▶ **Exercise objective**
Output the entries in full and verbatim, pictures omitted.

—————

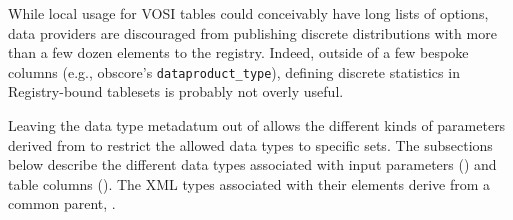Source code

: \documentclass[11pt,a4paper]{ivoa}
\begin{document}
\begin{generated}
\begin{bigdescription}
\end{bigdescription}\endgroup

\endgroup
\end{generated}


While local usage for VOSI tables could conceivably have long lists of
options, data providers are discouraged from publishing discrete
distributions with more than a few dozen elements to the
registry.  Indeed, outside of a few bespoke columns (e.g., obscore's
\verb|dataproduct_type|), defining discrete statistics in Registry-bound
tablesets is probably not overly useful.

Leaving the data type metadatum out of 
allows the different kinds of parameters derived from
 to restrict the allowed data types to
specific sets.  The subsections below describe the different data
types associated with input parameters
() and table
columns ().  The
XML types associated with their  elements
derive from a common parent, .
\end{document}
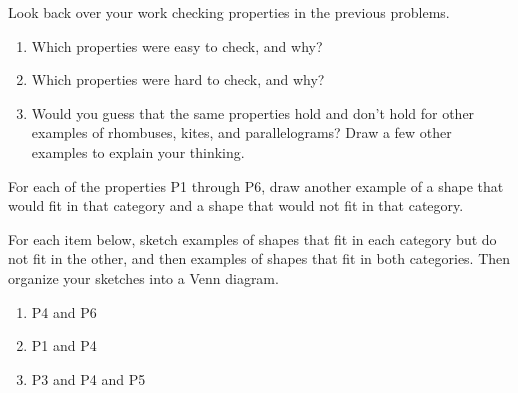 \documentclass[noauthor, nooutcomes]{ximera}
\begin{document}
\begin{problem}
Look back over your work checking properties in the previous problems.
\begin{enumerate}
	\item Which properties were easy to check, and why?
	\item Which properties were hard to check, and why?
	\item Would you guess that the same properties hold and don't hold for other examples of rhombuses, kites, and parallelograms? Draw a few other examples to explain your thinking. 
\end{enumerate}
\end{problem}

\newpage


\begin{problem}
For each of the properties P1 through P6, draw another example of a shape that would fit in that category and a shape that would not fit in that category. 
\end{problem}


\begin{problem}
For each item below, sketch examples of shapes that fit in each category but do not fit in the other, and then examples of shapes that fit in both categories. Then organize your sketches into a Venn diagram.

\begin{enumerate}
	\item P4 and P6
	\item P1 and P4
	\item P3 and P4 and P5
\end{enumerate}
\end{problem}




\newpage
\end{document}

—————

▶ **Answer to this problem**
Source code

: \documentclass[11pt,a4paper]{ivoa}
\begin{document}
\begin{generated}
\begin{bigdescription}
\end{bigdescription}\endgroup

\endgroup
\end{generated}


While local usage for VOSI tables could conceivably have long lists of
options, data providers are discouraged from publishing discrete
distributions with more than a few dozen elements to the
registry.  Indeed, outside of a few bespoke columns (e.g., obscore's
\verb|dataproduct_type|), defining discrete statistics in Registry-bound
tablesets is probably not overly useful.

Leaving the data type metadatum out of 
allows the different kinds of parameters derived from
 to restrict the allowed data types to
specific sets.  The subsections below describe the different data
types associated with input parameters
() and table
columns ().  The
XML types associated with their  elements
derive from a common parent, .
\end{document}
 \documentclass[noauthor, nooutcomes]{ximera}
\begin{document}
\begin{problem}
Look back over your work checking properties in the previous problems.
\begin{enumerate}
	\item Which properties were easy to check, and why?
	\item Which properties were hard to check, and why?
	\item Would you guess that the same properties hold and don't hold for other examples of rhombuses, kites, and parallelograms? Draw a few other examples to explain your thinking. 
\end{enumerate}
\end{problem}

\newpage


\begin{problem}
For each of the properties P1 through P6, draw another example of a shape that would fit in that category and a shape that would not fit in that category. 
\end{problem}


\begin{problem}
For each item below, sketch examples of shapes that fit in each category but do not fit in the other, and then examples of shapes that fit in both categories. Then organize your sketches into a Venn diagram.

\begin{enumerate}
	\item P4 and P6
	\item P1 and P4
	\item P3 and P4 and P5
\end{enumerate}
\end{problem}




\newpage
\end{document}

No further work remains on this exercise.